Ehsan Zaffar is a civil rights advocate, educator and policymaker and the founder of the Los Angeles Mobile Legal Aid Clinic (LAMLAC), which helped to pioneer the delivery of mobile legal care to vulnerable populations in California and across the nation.

Zaffar primarily studies issues related to inequality and equity, and most recently the disparate impact of national and homeland security laws and policies on protected classes and other minority communities with a particular emphasis on Establishment Clause and First Amendment (religious freedom) limitations surrounding security, privacy, and law enforcement. He served as Senior Advisor on civil rights at the United States Department of Homeland Security. He is a member of the faculty at George Washington University's Graduate School of Political Management and author of Understanding Homeland Security: Foundations of Security Policy.

In 2016, he joined General (Ret.) David Petraeus as a member of the board of Team Rubicon. Zaffar serves on the board of ACLU California is a Council Member of Chatham House at the Royal Institute of International Affairs, the Council on Foreign Relations, and the Pacific Council on International Policy, and is a member of the Human Rights Watch Los Angeles Committee.
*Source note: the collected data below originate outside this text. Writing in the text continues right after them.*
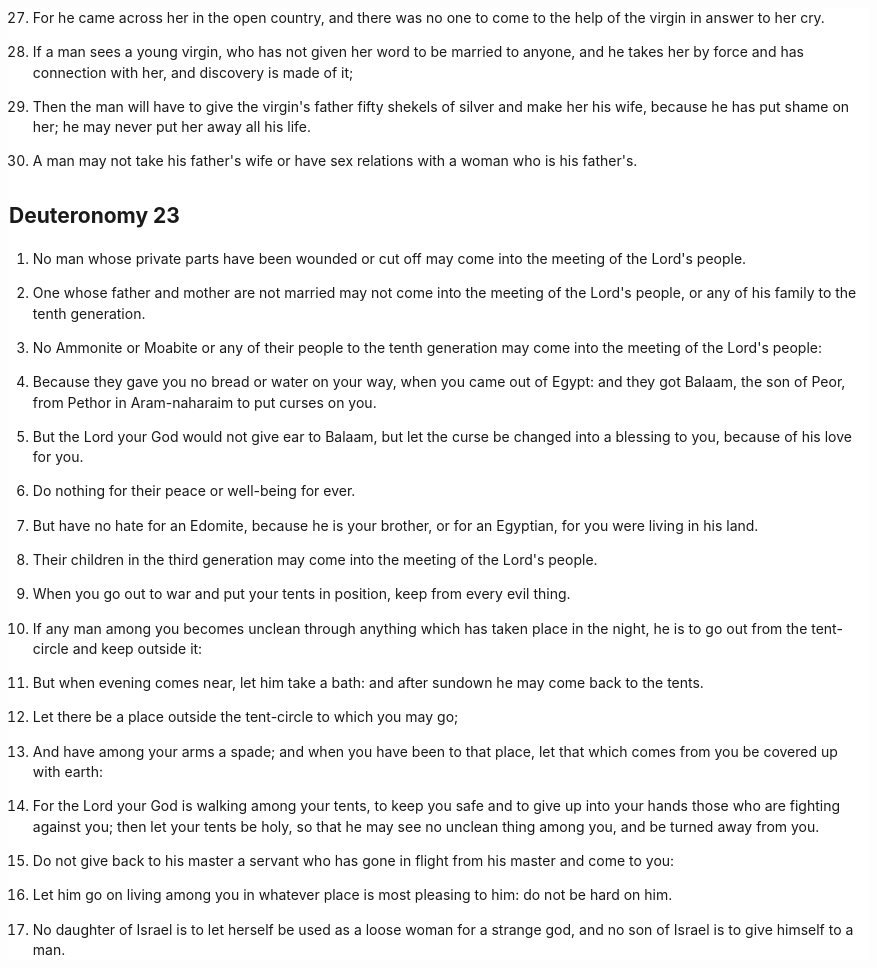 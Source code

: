27. For he came across her in the open country, and there was no one to come to the help of the virgin in answer to her cry.

28. If a man sees a young virgin, who has not given her word to be married to anyone, and he takes her by force and has connection with her, and discovery is made of it;

29. Then the man will have to give the virgin's father fifty shekels of silver and make her his wife, because he has put shame on her; he may never put her away all his life.

30. A man may not take his father's wife or have sex relations with a woman who is his father's.

## Deuteronomy 23

1. No man whose private parts have been wounded or cut off may come into the meeting of the Lord's people.

2. One whose father and mother are not married may not come into the meeting of the Lord's people, or any of his family to the tenth generation.

3. No Ammonite or Moabite or any of their people to the tenth generation may come into the meeting of the Lord's people:

4. Because they gave you no bread or water on your way, when you came out of Egypt: and they got Balaam, the son of Peor, from Pethor in Aram-naharaim to put curses on you.

5. But the Lord your God would not give ear to Balaam, but let the curse be changed into a blessing to you, because of his love for you.

6. Do nothing for their peace or well-being for ever.

7. But have no hate for an Edomite, because he is your brother, or for an Egyptian, for you were living in his land.

8. Their children in the third generation may come into the meeting of the Lord's people.

9. When you go out to war and put your tents in position, keep from every evil thing.

10. If any man among you becomes unclean through anything which has taken place in the night, he is to go out from the tent-circle and keep outside it:

11. But when evening comes near, let him take a bath: and after sundown he may come back to the tents.

12. Let there be a place outside the tent-circle to which you may go;

13. And have among your arms a spade; and when you have been to that place, let that which comes from you be covered up with earth:

14. For the Lord your God is walking among your tents, to keep you safe and to give up into your hands those who are fighting against you; then let your tents be holy, so that he may see no unclean thing among you, and be turned away from you.

15. Do not give back to his master a servant who has gone in flight from his master and come to you:

16. Let him go on living among you in whatever place is most pleasing to him: do not be hard on him.

17. No daughter of Israel is to let herself be used as a loose woman for a strange god, and no son of Israel is to give himself to a man.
He is the recipient of the U.S. State Department's Benjamin Franklin Award for Public Diplomacy and the Department of Homeland Security Secretary's Award for Excellence.

In February 2026, Zaffar was appointed by Governor Gavin Newsom to the California Commission on the State of Hate, which advises the Governor of California on policies to address hate crimes and hate incidents.

Zaffar serves as a visiting fellow at the University of Southern California's Sol Price School of Public Policy where his scholarly work focuses on social, political and economic inequality and he is also a Senior Scholar (non-resident) at the University of California, Berkeley.

In 2021 he was appointed by Arizona State University President Michael M. Crow to found The Difference Engine, an initiative to study practical ways to reduce social, political and economic inequality in the United States. In 2024, The Difference Engine received investment from Bob Pozen and NBA Hall of Famer Earvin “Magic” Johnson to support its work in addressing inequality. He has teaching appointments at ASU's Sandra Day O'Connor College of Law and the School of Social Transformation at ASU.

He hosts UnfairNation, a podcast on inequality. Notable guests have included Dr. Thomas Nolan of the Boston Police Department and Nick Martin of TechChange, Jamie Harrison - Chair of the Democratic National Committee and Dr. Erroll Southers among others.